Rethinking how UX research helps to manage risk.

Alya Naumova
Rat's Nest
Published in
4 min readOct 30, 2018

Who are the “users” of the results of UX research? I’ve always known it to be the end users of the product or service. Today, I’m not so sure.

Over the past few months, thanks to the new direction the research team at Normative has taken, I’ve come to subtly shifting the way I understand the goals of UX research. By aligning with the objectives and pain points of research users (i.e., our client, my team), the projects becomes richer endeavors.

It is a common belief that doing UX research contributes to managing risk. But what if how we did research or even thought about research allowed us to put risk management front and center of our work?

Rephrasing the research question

Last summer, I was charged with designing a preliminary research methodology for a dating app geared towards people who identified as non-binary. The budget for the exploratory stage was minimal, and for further stages unclear. The initial question was: What’s the most effective way to develop a valuable precursory view of the environment that this proposed technology would work to improve?

Valid question to start with, but I was now asked to take one step back. The real goal of this preliminary UX research had to focus on identifying our client’s risks. Seeing our work through this lens allowed me to further clarify our initial question:

  1. Given our constraints, how can we generate research insights that will be sufficient for our client to mitigate risk down the road?
  2. What kind of evidence does our client need in order to make project decisions right now?

Together with my Research Director, we came up with a solution. My first study of the non-binary dating scene required no sourcing and no interviews. At the same time, it did what I needed it to do: It disrupted the way I thought about dating technology and gender, and helped me develop a study and design questions.

Photo by Helloquence on Unsplash

I engaged in a systematic and organized study of the online space surrounding the non-binary phenomenon. In my study of this dating space, I had access to YouTube videos of app reviews and personal dating stories, comments to the articles on online dating experiences in queer online magazines, and apps themselves, in which people were attempting to identify themselves and what they were looking for using the tools at hand.
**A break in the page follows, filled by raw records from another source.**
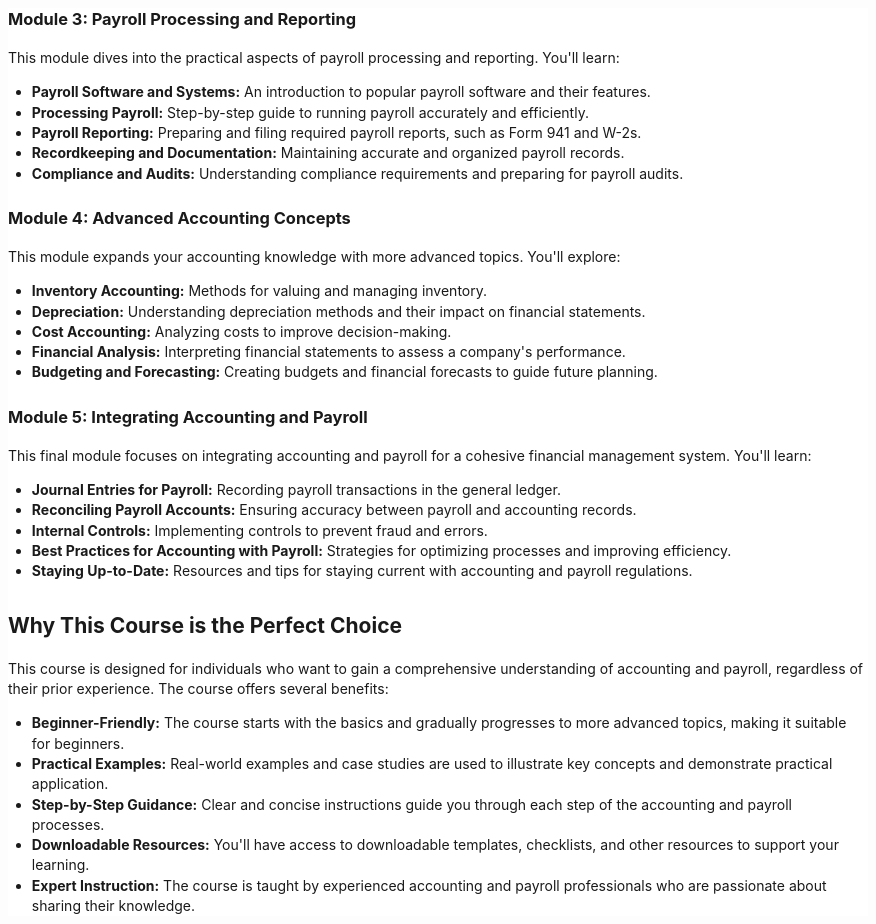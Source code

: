 ### Module 3: Payroll Processing and Reporting

This module dives into the practical aspects of payroll processing and reporting. You'll learn:

*   **Payroll Software and Systems:** An introduction to popular payroll software and their features.
*   **Processing Payroll:** Step-by-step guide to running payroll accurately and efficiently.
*   **Payroll Reporting:** Preparing and filing required payroll reports, such as Form 941 and W-2s.
*   **Recordkeeping and Documentation:** Maintaining accurate and organized payroll records.
*   **Compliance and Audits:** Understanding compliance requirements and preparing for payroll audits.

### Module 4: Advanced Accounting Concepts

This module expands your accounting knowledge with more advanced topics. You'll explore:

*   **Inventory Accounting:** Methods for valuing and managing inventory.
*   **Depreciation:** Understanding depreciation methods and their impact on financial statements.
*   **Cost Accounting:** Analyzing costs to improve decision-making.
*   **Financial Analysis:** Interpreting financial statements to assess a company's performance.
*   **Budgeting and Forecasting:** Creating budgets and financial forecasts to guide future planning.

### Module 5: Integrating Accounting and Payroll

This final module focuses on integrating accounting and payroll for a cohesive financial management system. You'll learn:

*   **Journal Entries for Payroll:** Recording payroll transactions in the general ledger.
*   **Reconciling Payroll Accounts:** Ensuring accuracy between payroll and accounting records.
*   **Internal Controls:** Implementing controls to prevent fraud and errors.
*   **Best Practices for Accounting with Payroll:** Strategies for optimizing processes and improving efficiency.
*   **Staying Up-to-Date:** Resources and tips for staying current with accounting and payroll regulations.

## Why This Course is the Perfect Choice

This course is designed for individuals who want to gain a comprehensive understanding of accounting and payroll, regardless of their prior experience. The course offers several benefits:

*   **Beginner-Friendly:** The course starts with the basics and gradually progresses to more advanced topics, making it suitable for beginners.
*   **Practical Examples:** Real-world examples and case studies are used to illustrate key concepts and demonstrate practical application.
*   **Step-by-Step Guidance:** Clear and concise instructions guide you through each step of the accounting and payroll processes.
*   **Downloadable Resources:** You'll have access to downloadable templates, checklists, and other resources to support your learning.
*   **Expert Instruction:** The course is taught by experienced accounting and payroll professionals who are passionate about sharing their knowledge.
Thus, as part of this exploratory work, I got to practice a form of cyber ethnography — a study of online platforms as spaces where human behavior happens. My presence as a researcher was invisible as I observed the conversations of the “locals.” My Director suggested I consider what I observed as artifacts — exhibited behaviors that spoke of motivation, constraints, sources of stress or discomfort. As in other forms of UX research work, I was to seek out patterns, behaviors, and ways of thinking that were shared.

The most important insight that this work generated was this:

Rather than thinking of the dating app as an app for non-binary people, I had to start thinking of the app as a non-binary kind of technology.

The tools for defining oneself outside of the binary of male and female are quite limited, since that kind of a self-definition relies on its opposition to the established polarities of male or female. In other words, one is required to define oneself as “not that” (as in “somewhat male” or “not quite female”) as opposed to saying “these are the things that are me” or “this is how I understand myself.” Instead of developing my own idea of gender and then prescribing it to users, I realized I needed to understand the properties of a space that would be organized around a different kind of logic — a technology that understood gender as an open-ended phenomenon.

This insight was exciting for me, and I was eager to move onto the next stage of research. On the inside, however, I was still resenting this new approach. The idea of matching clients’ needs with the best resources we had available, rather than looking to golden principles of research as a guiding star in all my decision-making — it was a hard pill to swallow.

Then, a light bulb went off in my head

One day, a client we were working with on a different project told us they would agree to the research strategy I proposed based on similar preliminary work. The client was actually happy.

The work I was complaining about, in fact, was exactly the evidence they needed in order to size up potential risks, substantiate further product development choices, and arm them with the kinds of questions they should be asking potential users. The best result of all? My work ensured that our team was moving on, with embedded empathy for our app’s users early in the process.

This week, I opened a meeting with the client by asking questions like:

“What worries you the most about your product right now?”

“What kind of evidence do you need to resolve these issues?”

“What, ideally, would you like the research report to focus on?”

The shift in research perspective here at Normative solidified our thinking about researchers as strategic partners in the product development process. And, almost in real-time, I am seeing it produce a ripple effect that transforms the methods we choose, how we engage other parts of the team in the research process, and how we present our findings.